*Task directions*
Which lines of the listing below contain the word "have"? Copy each of them.

>>>>

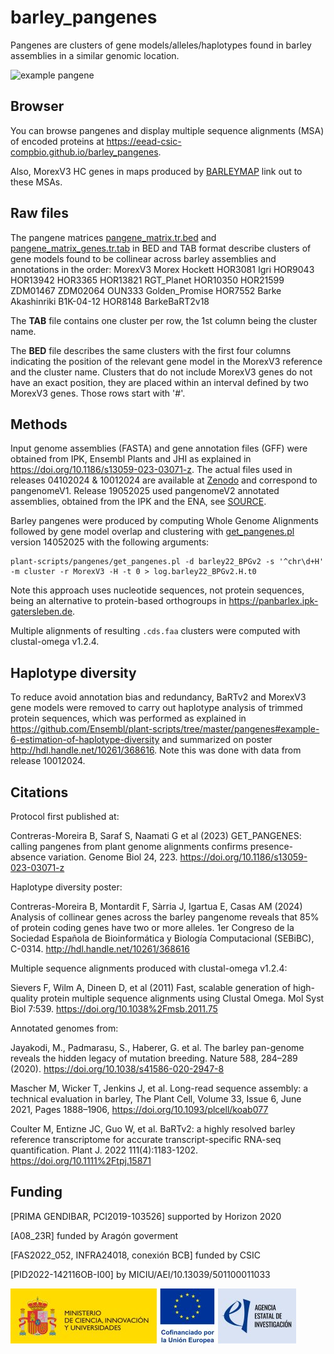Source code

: # barley_pangenes

Pangenes are clusters of gene models/alleles/haplotypes found in barley assemblies in a similar genomic location.

![example pangene](https://media.springernature.com/lw685/springer-static/image/art%3A10.1186%2Fs13059-023-03071-z/MediaObjects/13059_2023_3071_Fig4_HTML.png)

## Browser

You can browse pangenes and display multiple sequence alignments (MSA) of encoded proteins at 
<https://eead-csic-compbio.github.io/barley_pangenes>.

Also, MorexV3 HC genes in maps produced by [BARLEYMAP](https://barleymap.eead.csic.es) link out to these MSAs.

## Raw files

The pangene matrices [pangene_matrix.tr.bed](./pangene_matrix.tr.bed) and 
[pangene_matrix_genes.tr.tab](./pangene_matrix_genes.tr.tab) 
in BED and TAB format describe clusters of gene models found to be collinear across barley assemblies and annotations in the order: 
    MorexV3 Morex Hockett HOR3081 Igri HOR9043 HOR13942 HOR3365 HOR13821 RGT_Planet HOR10350 HOR21599 ZDM01467 ZDM02064 OUN333 Golden_Promise HOR7552 Barke Akashinriki B1K-04-12 HOR8148 BarkeBaRT2v18

The **TAB** file contains one cluster per row, the 1st column being the cluster name.

The **BED** file describes the same clusters with the first four columns indicating the
position of the relevant gene model in the MorexV3 reference and the cluster name.
Clusters that do not include MorexV3 genes do not have an exact position, they are placed
within an interval defined by two MorexV3 genes. Those rows start with '#'.

## Methods

Input genome assemblies (FASTA) and gene annotation files (GFF) were obtained from IPK,
Ensembl Plants and JHI as explained in <https://doi.org/10.1186/s13059-023-03071-z>. 
The actual files used in releases 04102024 & 10012024 are available at
[Zenodo](https://zenodo.org/records/7961646) and correspond to pangenomeV1.
Release 19052025 used pangenomeV2 annotated assemblies, obtained from the IPK and the ENA,
see [SOURCE](/SOURCE.txt).

Barley pangenes were produced by computing Whole Genome Alignments followed by gene model overlap and clustering with 
[get_pangenes.pl](https://github.com/Ensembl/plant-scripts/tree/master/pangenes) 
version 14052025 with the following arguments:

    plant-scripts/pangenes/get_pangenes.pl -d barley22_BPGv2 -s '^chr\d+H' -m cluster -r MorexV3 -H -t 0 > log.barley22_BPGv2.H.t0

Note this approach uses nucleotide sequences, not protein sequences, being an alternative to protein-based orthogroups in <https://panbarlex.ipk-gatersleben.de>.

Multiple alignments of resulting `.cds.faa` clusters were computed with clustal-omega v1.2.4.

## Haplotype diversity

To reduce avoid annotation bias and redundancy, BaRTv2 and MorexV3 gene models were removed to
carry out haplotype analysis of trimmed protein sequences, which was performed as explained in 
<https://github.com/Ensembl/plant-scripts/tree/master/pangenes#example-6-estimation-of-haplotype-diversity>
and summarized on poster <http://hdl.handle.net/10261/368616>. Note this was done with data from release 10012024.


## Citations

Protocol first published at:

Contreras-Moreira B, Saraf S, Naamati G et al (2023) GET_PANGENES: calling pangenes from plant genome alignments confirms presence-absence variation. Genome Biol 24, 223. https://doi.org/10.1186/s13059-023-03071-z

Haplotype diversity poster:

Contreras-Moreira B, Montardit F, Sàrria J, Igartua E, Casas AM (2024) Analysis of collinear genes across the barley pangenome reveals that 85% of protein coding genes have two or more alleles. 1er Congreso de la Sociedad Española de Bioinformática y Biología Computacional (SEBiBC), C-0314. http://hdl.handle.net/10261/368616



Multiple sequence alignments produced with clustal-omega v1.2.4:

Sievers F, Wilm A, Dineen D, et al (2011) Fast, scalable generation of high-quality protein multiple sequence alignments using Clustal Omega. Mol Syst Biol 7:539. https://doi.org/10.1038%2Fmsb.2011.75

Annotated genomes from:

Jayakodi, M., Padmarasu, S., Haberer, G. et al. The barley pan-genome reveals the hidden legacy of mutation breeding. Nature 588, 284–289 (2020). https://doi.org/10.1038/s41586-020-2947-8

Mascher M, Wicker T, Jenkins J, et al. Long-read sequence assembly: a technical evaluation in barley, The Plant Cell, Volume 33, Issue 6, June 2021, Pages 1888–1906, https://doi.org/10.1093/plcell/koab077

Coulter M, Entizne JC, Guo W, et al. BaRTv2: a highly resolved barley reference transcriptome for accurate transcript-specific RNA-seq quantification. Plant J. 2022 111(4):1183-1202. https://doi.org/10.1111%2Ftpj.15871


## Funding 

[PRIMA GENDIBAR, PCI2019-103526] supported by Horizon 2020 

[A08_23R] funded by Aragón goverment 

[FAS2022_052, INFRA24018, conexión BCB] funded by CSIC

[PID2022-142116OB-I00] by MICIU/AEI/10.13039/501100011033

![AEI](./AEI.jpg)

<<<<

*Answer to this exercise*
Clusters that do not include MorexV3 genes do not have an exact position, they are placed
Contreras-Moreira B, Montardit F, Sàrria J, Igartua E, Casas AM (2024) Analysis of collinear genes across the barley pangenome reveals that 85% of protein coding genes have two or more alleles. 1er Congreso de la Sociedad Española de Bioinformática y Biología Computacional (SEBiBC), C-0314. http://hdl.handle.net/10261/368616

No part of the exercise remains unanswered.